Bhutan has been a part of the Tubo Kingdom since the 7th century AD. And at that time, Tibetan King Songtsen Gampo introduced Buddhism to Bhutan with the construction of the first two temples: Kiychi Lhakhang in Paro and Jambay Lhakhang in Bumthang.
Then, in the 8th century, Guru Padmasambhava, the Indian Buddhist master, was invited by most local tribal chiefs to visit Bhutan twice. He was the theology teacher at Nalanda College and a Buddhist scholar of the Mahayana school back then. After his first visit to Bhutan, he went to Tibet, China to preach and teach. Then he returned to Bhutan and established a missionary center in Bumthang to continue his missionary work in Bhutan, which led to the rapid development of Buddhism in this country. After the 12th century, the Drukpa Kagyu sect of Tibetan Buddhism gradually began to wield secular power in Bhutan.
Bhutan National Flower
in 1616, Zhabdrung Ngawang Namgyel arrived in Bhutan and defeated various sects successively.

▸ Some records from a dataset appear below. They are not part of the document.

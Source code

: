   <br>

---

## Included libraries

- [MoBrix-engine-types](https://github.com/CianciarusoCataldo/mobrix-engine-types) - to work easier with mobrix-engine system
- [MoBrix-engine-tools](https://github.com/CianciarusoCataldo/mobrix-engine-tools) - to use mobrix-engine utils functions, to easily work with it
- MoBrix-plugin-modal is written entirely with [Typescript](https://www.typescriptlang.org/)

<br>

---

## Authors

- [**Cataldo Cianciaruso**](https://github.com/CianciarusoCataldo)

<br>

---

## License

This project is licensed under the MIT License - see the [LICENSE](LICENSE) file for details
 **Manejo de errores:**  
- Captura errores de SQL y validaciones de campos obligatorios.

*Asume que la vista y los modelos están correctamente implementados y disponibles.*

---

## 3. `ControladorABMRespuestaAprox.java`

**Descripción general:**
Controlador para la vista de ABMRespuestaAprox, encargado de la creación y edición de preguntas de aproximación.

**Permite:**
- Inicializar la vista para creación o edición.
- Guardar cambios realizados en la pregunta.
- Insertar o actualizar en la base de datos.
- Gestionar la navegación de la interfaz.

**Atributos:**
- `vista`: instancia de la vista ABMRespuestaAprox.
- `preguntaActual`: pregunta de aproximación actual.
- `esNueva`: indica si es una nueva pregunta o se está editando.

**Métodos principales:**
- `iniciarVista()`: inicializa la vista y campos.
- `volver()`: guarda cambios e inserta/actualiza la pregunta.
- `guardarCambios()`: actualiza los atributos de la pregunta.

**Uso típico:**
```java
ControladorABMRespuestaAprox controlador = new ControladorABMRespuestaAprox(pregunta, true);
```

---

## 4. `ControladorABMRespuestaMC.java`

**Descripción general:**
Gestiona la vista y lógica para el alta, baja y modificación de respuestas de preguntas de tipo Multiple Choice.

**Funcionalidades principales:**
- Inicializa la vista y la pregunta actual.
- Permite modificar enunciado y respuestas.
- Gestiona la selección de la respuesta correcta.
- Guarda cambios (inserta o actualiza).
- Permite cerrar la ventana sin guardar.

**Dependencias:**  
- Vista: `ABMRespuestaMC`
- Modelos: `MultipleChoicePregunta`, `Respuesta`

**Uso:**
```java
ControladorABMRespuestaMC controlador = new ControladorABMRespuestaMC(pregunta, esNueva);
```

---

After nearly 20 years, he completely ruled this area and became the famous first Shabdrung. Then, in order to govern the country, he took full advantage of his knowledge of the Chinese Tibetan Buddhist administration system to establish the Bhutanese religious organization and hierarchy. He successfully became the king himself and formed a dual monastic and secular theocratic government. After the death of Ngawang Namgyel, there was a fierce power struggle between the church and the state, and the separation of the church and the state began.
In 1907, the secular class led by Ugyen Wangchuk took the reins and established the Kingdom of Bhutan. He became the first hereditary King of Bhutan.